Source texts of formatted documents
● ● ● ●

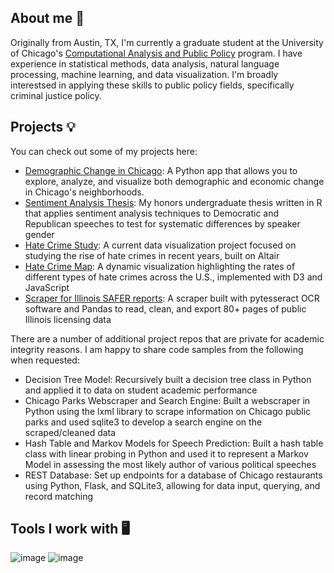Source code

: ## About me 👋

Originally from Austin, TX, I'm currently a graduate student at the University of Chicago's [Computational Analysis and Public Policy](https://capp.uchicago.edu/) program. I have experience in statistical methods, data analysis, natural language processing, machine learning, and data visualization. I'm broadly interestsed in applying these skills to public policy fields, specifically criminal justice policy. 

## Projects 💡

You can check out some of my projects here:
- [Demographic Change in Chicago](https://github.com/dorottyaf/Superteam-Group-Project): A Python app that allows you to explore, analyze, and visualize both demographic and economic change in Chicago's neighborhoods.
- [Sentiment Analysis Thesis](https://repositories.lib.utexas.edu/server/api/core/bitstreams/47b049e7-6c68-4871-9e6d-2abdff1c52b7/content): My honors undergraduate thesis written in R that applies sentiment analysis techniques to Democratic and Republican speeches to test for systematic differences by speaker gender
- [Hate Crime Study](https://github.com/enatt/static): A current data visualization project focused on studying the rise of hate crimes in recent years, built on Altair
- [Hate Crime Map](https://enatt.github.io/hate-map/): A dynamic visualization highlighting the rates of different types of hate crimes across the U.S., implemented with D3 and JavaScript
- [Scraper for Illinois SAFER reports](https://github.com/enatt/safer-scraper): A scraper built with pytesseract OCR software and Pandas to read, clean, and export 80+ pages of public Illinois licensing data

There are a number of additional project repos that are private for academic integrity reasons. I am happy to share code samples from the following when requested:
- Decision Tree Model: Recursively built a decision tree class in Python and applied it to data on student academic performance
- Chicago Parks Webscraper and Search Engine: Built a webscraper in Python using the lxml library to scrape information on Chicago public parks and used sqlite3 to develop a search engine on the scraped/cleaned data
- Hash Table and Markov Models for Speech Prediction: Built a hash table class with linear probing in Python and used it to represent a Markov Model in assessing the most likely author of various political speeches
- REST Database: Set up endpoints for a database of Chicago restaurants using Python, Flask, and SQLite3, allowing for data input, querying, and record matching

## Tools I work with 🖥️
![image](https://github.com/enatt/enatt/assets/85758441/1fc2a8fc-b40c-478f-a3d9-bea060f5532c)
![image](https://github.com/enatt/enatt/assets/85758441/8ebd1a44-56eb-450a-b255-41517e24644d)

● ● ● ●

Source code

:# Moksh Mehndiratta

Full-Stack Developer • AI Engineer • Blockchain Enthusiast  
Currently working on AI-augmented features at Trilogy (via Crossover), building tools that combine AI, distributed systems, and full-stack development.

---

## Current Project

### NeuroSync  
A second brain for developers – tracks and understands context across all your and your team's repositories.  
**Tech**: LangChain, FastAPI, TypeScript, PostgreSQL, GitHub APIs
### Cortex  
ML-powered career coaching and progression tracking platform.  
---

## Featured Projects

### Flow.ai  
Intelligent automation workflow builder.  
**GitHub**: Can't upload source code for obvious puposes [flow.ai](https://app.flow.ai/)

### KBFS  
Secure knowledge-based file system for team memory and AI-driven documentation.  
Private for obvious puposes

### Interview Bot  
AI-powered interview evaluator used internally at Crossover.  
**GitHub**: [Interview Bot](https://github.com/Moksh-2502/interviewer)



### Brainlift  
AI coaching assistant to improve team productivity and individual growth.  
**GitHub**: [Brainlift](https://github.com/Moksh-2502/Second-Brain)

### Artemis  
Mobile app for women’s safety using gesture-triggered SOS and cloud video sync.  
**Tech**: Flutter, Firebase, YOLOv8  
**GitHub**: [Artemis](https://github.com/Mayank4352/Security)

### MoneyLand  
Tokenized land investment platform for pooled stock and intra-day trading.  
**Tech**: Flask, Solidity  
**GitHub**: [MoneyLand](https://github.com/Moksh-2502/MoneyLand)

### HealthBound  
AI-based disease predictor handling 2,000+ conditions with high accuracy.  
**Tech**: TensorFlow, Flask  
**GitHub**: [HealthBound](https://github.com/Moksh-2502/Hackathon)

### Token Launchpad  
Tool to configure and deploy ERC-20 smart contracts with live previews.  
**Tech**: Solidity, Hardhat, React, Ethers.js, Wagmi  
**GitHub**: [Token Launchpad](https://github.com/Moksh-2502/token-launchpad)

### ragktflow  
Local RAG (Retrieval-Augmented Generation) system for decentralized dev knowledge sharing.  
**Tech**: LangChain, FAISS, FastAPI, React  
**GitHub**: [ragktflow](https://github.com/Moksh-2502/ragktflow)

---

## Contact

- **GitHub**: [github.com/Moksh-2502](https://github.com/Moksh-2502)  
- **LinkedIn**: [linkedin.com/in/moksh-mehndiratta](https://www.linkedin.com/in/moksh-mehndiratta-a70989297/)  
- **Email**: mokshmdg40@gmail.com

● ● ● ●

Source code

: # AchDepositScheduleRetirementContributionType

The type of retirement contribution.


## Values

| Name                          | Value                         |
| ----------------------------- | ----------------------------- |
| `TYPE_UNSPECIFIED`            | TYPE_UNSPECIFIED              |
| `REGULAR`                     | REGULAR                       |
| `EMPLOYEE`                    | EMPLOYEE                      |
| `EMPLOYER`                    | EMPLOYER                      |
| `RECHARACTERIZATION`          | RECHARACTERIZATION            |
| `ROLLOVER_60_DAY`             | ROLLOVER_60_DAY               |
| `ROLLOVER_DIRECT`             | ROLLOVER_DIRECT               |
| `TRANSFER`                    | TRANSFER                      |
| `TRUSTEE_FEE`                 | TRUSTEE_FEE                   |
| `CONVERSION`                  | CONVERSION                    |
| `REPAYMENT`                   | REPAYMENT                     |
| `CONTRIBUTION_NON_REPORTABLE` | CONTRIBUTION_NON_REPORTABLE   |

● ● ● ●

» **What to do**:
The range runs from the line above containing "Private for obvious puposes" to the line containing "### ragktflow", inclusive. Restate those lines word for word and no others.

» **Solution to the exercise**:
Private for obvious puposes

### Interview Bot  
AI-powered interview evaluator used internally at Crossover.  
**GitHub**: [Interview Bot](https://github.com/Moksh-2502/interviewer)



### Brainlift  
AI coaching assistant to improve team productivity and individual growth.  
**GitHub**: [Brainlift](https://github.com/Moksh-2502/Second-Brain)

### Artemis  
Mobile app for women’s safety using gesture-triggered SOS and cloud video sync.  
**Tech**: Flutter, Firebase, YOLOv8  
**GitHub**: [Artemis](https://github.com/Mayank4352/Security)

### MoneyLand  
Tokenized land investment platform for pooled stock and intra-day trading.  
**Tech**: Flask, Solidity  
**GitHub**: [MoneyLand](https://github.com/Moksh-2502/MoneyLand)

### HealthBound  
AI-based disease predictor handling 2,000+ conditions with high accuracy.  
**Tech**: TensorFlow, Flask  
**GitHub**: [HealthBound](https://github.com/Moksh-2502/Hackathon)

### Token Launchpad  
Tool to configure and deploy ERC-20 smart contracts with live previews.  
**Tech**: Solidity, Hardhat, React, Ethers.js, Wagmi  
**GitHub**: [Token Launchpad](https://github.com/Moksh-2502/token-launchpad)

### ragktflow  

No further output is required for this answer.